▶ EXERCISE OBJECTIVE: Look through the lines below and extract each one that contains "minutos".

▶ ENTRIES PROVIDED:
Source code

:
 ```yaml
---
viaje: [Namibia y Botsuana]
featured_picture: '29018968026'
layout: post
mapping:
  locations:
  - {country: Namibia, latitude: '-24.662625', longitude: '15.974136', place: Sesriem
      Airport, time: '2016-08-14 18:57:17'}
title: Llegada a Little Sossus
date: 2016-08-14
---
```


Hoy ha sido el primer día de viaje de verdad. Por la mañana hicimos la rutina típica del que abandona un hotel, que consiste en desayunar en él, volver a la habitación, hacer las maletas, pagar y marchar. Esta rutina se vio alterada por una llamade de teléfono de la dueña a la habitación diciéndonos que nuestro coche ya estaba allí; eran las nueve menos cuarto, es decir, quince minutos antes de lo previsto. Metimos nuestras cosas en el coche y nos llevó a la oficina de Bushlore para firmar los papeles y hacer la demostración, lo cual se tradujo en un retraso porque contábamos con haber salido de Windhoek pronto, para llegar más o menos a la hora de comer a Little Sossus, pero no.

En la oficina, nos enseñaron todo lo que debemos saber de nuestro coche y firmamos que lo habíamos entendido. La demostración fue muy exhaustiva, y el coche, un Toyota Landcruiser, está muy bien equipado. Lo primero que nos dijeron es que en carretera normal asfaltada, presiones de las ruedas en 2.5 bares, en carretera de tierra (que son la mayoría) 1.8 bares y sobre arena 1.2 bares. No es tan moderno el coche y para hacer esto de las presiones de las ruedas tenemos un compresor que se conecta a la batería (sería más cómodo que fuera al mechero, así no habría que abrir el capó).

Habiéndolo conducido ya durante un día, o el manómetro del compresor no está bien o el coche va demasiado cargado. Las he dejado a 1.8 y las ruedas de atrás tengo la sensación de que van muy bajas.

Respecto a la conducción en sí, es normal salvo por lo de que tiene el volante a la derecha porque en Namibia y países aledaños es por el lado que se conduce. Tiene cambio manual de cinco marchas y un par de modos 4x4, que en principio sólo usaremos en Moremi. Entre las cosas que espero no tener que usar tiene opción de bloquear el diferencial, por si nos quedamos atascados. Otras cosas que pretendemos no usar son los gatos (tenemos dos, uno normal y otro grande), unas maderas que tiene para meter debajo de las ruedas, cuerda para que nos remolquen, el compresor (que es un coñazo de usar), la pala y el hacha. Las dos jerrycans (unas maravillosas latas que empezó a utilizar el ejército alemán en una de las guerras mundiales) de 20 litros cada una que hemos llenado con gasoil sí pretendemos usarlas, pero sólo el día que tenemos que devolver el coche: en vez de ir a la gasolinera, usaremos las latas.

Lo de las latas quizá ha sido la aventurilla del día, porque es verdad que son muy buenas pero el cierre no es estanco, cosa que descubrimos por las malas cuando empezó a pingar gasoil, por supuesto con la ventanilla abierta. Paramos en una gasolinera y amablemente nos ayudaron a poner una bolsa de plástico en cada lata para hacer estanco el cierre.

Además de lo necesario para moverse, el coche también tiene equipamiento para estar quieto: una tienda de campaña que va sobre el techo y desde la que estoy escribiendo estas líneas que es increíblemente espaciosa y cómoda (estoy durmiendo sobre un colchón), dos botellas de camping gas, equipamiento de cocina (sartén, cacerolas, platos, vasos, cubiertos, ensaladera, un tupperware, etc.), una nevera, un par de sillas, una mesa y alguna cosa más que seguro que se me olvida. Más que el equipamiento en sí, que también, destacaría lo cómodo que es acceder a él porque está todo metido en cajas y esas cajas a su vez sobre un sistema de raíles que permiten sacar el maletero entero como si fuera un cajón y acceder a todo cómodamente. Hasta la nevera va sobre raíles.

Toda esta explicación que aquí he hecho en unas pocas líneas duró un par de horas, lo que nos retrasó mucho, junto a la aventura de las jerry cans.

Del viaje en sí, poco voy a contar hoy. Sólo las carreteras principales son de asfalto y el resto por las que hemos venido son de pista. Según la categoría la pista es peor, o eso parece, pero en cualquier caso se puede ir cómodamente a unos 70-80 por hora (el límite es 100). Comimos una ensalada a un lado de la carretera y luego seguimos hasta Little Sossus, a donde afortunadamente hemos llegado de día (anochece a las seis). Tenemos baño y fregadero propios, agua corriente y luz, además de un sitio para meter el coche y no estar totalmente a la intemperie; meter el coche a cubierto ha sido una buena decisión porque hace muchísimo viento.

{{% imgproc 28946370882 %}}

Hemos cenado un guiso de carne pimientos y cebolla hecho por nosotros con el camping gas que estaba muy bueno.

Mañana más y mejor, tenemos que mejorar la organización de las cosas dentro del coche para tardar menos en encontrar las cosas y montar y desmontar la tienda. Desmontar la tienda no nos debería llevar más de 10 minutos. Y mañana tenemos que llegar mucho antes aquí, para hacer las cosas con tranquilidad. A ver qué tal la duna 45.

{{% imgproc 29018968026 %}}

▶ SOLUTION TO THE EXERCISE:
Hoy ha sido el primer día de viaje de verdad. Por la mañana hicimos la rutina típica del que abandona un hotel, que consiste en desayunar en él, volver a la habitación, hacer las maletas, pagar y marchar. Esta rutina se vio alterada por una llamade de teléfono de la dueña a la habitación diciéndonos que nuestro coche ya estaba allí; eran las nueve menos cuarto, es decir, quince minutos antes de lo previsto. Metimos nuestras cosas en el coche y nos llevó a la oficina de Bushlore para firmar los papeles y hacer la demostración, lo cual se tradujo en un retraso porque contábamos con haber salido de Windhoek pronto, para llegar más o menos a la hora de comer a Little Sossus, pero no.
Mañana más y mejor, tenemos que mejorar la organización de las cosas dentro del coche para tardar menos en encontrar las cosas y montar y desmontar la tienda. Desmontar la tienda no nos debería llevar más de 10 minutos. Y mañana tenemos que llegar mucho antes aquí, para hacer las cosas con tranquilidad. A ver qué tal la duna 45.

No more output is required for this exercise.